The Sun hits a 30 foot flagpole at a 60° angle and casts an unobstructed 52 foot shadow. If a building is built 32 feet away, what height will the shadow strike the side of the building? (round to nearest tenth)
11.5
The angle does not really matter. Using similar triangles,
h/20 = 30/52
11.5
Lynn is correct
To solve this problem, we can use similar triangles. Let's call the height of the flagpole "x" and the height at which the shadow strikes the building "y".

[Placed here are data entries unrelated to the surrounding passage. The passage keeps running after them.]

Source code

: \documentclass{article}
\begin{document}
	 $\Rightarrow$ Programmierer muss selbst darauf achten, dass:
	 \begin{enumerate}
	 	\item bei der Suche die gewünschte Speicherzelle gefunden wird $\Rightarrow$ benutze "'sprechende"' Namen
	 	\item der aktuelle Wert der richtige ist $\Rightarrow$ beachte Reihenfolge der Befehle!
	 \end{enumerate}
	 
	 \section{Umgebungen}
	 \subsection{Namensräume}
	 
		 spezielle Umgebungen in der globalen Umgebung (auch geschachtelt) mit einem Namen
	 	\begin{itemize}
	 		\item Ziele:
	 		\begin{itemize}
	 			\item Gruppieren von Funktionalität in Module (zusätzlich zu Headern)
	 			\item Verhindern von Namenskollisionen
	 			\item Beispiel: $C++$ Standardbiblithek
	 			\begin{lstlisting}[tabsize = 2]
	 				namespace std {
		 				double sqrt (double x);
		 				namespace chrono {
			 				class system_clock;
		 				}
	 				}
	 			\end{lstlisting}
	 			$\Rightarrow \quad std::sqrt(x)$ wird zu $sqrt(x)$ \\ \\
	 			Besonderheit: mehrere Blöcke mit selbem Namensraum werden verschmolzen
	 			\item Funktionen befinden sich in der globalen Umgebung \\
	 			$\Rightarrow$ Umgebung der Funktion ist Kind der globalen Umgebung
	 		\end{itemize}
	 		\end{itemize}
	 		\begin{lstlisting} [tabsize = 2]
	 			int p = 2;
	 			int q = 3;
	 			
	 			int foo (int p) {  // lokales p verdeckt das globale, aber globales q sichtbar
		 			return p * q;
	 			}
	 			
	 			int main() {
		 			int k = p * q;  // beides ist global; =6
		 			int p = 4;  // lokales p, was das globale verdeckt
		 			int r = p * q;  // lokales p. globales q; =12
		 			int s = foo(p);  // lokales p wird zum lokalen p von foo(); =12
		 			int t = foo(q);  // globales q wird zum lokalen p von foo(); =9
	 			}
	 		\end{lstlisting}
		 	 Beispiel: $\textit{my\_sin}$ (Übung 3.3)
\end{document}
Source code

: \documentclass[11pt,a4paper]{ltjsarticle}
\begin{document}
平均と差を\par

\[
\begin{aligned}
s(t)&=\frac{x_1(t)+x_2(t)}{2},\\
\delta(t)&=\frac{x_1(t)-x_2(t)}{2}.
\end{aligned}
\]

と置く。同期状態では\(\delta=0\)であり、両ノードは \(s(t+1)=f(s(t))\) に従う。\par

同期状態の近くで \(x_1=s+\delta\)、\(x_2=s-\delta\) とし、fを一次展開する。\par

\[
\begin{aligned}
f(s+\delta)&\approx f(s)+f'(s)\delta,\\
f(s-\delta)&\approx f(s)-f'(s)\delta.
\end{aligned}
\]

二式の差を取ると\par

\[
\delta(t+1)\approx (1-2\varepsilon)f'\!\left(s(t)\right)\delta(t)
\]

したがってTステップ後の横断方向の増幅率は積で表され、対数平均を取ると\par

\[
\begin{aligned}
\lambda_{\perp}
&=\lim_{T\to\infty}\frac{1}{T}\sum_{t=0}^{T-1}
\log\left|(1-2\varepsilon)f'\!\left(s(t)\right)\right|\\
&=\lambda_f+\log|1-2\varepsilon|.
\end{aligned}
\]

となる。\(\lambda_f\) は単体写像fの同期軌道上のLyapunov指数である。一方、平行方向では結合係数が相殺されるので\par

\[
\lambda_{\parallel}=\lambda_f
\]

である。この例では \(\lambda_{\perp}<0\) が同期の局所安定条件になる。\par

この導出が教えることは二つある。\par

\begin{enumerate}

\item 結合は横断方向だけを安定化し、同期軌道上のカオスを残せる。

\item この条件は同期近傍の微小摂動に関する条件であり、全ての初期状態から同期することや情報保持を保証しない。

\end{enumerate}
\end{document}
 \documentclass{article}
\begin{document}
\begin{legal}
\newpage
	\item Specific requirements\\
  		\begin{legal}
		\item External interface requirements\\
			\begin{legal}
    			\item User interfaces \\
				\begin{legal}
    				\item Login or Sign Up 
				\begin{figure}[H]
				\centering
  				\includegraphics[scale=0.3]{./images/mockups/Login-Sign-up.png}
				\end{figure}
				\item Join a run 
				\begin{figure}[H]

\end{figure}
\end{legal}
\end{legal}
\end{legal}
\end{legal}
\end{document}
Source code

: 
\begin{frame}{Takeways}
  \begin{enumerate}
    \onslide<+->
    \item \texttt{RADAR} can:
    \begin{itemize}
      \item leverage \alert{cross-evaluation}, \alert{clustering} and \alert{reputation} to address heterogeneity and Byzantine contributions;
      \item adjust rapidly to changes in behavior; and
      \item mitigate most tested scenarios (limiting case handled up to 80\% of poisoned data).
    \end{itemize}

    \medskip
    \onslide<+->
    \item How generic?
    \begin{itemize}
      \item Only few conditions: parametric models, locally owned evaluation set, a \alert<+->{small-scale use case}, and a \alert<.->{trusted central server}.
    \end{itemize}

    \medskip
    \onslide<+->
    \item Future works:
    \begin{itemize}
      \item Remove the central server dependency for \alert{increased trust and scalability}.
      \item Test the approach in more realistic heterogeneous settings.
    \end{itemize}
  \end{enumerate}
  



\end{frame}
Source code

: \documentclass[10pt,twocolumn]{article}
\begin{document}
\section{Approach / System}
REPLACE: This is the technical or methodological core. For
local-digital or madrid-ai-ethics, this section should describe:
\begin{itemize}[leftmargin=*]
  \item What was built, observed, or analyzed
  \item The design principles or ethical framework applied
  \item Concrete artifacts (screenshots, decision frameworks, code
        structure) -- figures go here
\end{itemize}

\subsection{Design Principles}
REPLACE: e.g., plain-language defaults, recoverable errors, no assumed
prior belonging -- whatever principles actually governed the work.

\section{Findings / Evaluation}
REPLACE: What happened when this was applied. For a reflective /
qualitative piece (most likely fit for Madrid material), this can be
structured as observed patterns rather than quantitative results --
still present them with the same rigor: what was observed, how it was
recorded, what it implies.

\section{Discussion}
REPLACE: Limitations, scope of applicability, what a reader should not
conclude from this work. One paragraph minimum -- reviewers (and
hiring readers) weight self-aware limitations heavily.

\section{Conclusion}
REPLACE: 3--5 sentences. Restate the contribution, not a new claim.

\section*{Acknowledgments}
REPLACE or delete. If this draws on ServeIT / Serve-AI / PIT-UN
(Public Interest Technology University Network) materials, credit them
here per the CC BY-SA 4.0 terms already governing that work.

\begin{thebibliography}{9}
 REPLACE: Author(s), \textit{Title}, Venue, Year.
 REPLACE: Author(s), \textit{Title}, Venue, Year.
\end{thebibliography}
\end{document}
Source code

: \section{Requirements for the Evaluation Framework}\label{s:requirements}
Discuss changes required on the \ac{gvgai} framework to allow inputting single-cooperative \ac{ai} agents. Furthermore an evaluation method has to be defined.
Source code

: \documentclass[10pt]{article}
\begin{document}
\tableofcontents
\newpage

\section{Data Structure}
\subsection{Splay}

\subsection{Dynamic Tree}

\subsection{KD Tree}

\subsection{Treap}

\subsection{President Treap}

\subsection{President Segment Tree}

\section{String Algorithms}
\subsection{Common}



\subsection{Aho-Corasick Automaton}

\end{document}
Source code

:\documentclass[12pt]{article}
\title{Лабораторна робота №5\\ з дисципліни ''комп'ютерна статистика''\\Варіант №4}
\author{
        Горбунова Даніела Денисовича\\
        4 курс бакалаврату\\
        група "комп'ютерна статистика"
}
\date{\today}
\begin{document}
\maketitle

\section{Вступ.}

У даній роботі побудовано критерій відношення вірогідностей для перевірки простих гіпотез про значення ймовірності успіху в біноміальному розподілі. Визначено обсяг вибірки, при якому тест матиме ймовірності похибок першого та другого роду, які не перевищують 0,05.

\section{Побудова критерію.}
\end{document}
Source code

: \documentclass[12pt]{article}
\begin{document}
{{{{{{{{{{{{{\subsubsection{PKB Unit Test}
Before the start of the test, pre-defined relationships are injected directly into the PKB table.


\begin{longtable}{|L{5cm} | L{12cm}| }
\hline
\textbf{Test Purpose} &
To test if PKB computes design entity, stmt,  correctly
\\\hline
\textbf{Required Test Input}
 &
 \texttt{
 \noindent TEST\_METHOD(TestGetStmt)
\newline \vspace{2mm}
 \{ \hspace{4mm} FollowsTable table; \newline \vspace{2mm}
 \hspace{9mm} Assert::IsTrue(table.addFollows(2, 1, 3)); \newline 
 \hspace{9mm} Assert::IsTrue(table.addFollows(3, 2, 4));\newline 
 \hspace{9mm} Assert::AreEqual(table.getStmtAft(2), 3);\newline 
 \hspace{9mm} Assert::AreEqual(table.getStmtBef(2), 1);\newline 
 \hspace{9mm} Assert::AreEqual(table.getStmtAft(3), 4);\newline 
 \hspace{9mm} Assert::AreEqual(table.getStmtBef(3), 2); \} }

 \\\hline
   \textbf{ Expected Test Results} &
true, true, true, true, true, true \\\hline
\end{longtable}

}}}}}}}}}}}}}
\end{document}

We can set up a proportion using the corresponding sides of the two similar triangles formed by the flagpole, its shadow, and the building:
x/30 = y/32
Now, we need to find the value of "y".
First, let's find the value of "x" using the given information. We know that the Sun hits the flagpole at a 60° angle, so it forms a right triangle with the ground and the shadow. The opposite side of a 60° angle in a right triangle is equal to half the hypotenuse.
In this case, the opposite side is the height of the flagpole, which is "x", and the hypotenuse is 30 feet. Therefore, we have:
x = (1/2) * 30
x = 15 feet
Now, we substitute this value of "x" into our original proportion:
15/30 = y/32
To solve for "y", we can cross-multiply:
15 * 32 = 30 * y
480 = 30y
Dividing both sides by 30, we get:
y = 480/30
y = 16
So, the height at which the shadow strikes the side of the building is 16 feet.